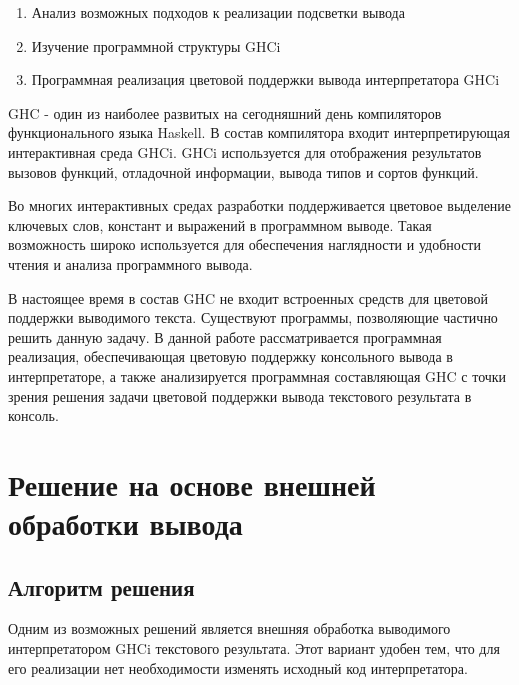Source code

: 







\begin{enumerate}
  \item Анализ возможных подходов к реализации подсветки вывода
  \item Изучение программной структуры GHCi
  \item Программная реализация цветовой поддержки вывода интерпретатора GHCi
\end{enumerate}  

\newpage
  
\tableofcontents

\newpage

\Intro

GHC - один из наиболее развитых на сегодняшний день компиляторов функционального языка Haskell. В состав компилятора входит интерпретирующая интерактивная среда GHCi. GHCi используется для отображения результатов вызовов функций, отладочной информации, вывода типов и сортов функций.

Во многих интерактивных средах разработки поддерживается цветовое выделение  ключевых слов, констант и выражений в программном выводе. Такая возможность широко используется для обеспечения наглядности и удобности чтения и анализа программного вывода.

В настоящее время в состав GHC не входит встроенных средств для цветовой поддержки выводимого текста. Существуют программы, позволяющие частично решить данную задачу. В данной работе рассматривается программная реализация, обеспечивающая цветовую поддержку консольного вывода в интерпретаторе, а также анализируется программная составляющая GHC с точки зрения решения задачи цветовой поддержки вывода текстового результата в консоль.

\section{Решение на основе внешней обработки вывода}
\subsection{Алгоритм решения}
Одним из возможных решений является внешняя обработка выводимого интерпретатором GHCi текстового результата. Этот вариант удобен тем, что для его реализации нет необходимости изменять исходный код интерпретатора.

********

• _INSTRUCTIONS FOR THE TASK_: Would you print the material exactly once more, without any of its pictures?

• _RESULT OF THE TASK_:
Source code

: 







\begin{enumerate}
  \item Анализ возможных подходов к реализации подсветки вывода
  \item Изучение программной структуры GHCi
  \item Программная реализация цветовой поддержки вывода интерпретатора GHCi
\end{enumerate}  

\newpage
  
\tableofcontents

\newpage

\Intro

GHC - один из наиболее развитых на сегодняшний день компиляторов функционального языка Haskell. В состав компилятора входит интерпретирующая интерактивная среда GHCi. GHCi используется для отображения результатов вызовов функций, отладочной информации, вывода типов и сортов функций.

Во многих интерактивных средах разработки поддерживается цветовое выделение  ключевых слов, констант и выражений в программном выводе. Такая возможность широко используется для обеспечения наглядности и удобности чтения и анализа программного вывода.

В настоящее время в состав GHC не входит встроенных средств для цветовой поддержки выводимого текста. Существуют программы, позволяющие частично решить данную задачу. В данной работе рассматривается программная реализация, обеспечивающая цветовую поддержку консольного вывода в интерпретаторе, а также анализируется программная составляющая GHC с точки зрения решения задачи цветовой поддержки вывода текстового результата в консоль.

\section{Решение на основе внешней обработки вывода}
\subsection{Алгоритм решения}
Одним из возможных решений является внешняя обработка выводимого интерпретатором GHCi текстового результата. Этот вариант удобен тем, что для его реализации нет необходимости изменять исходный код интерпретатора.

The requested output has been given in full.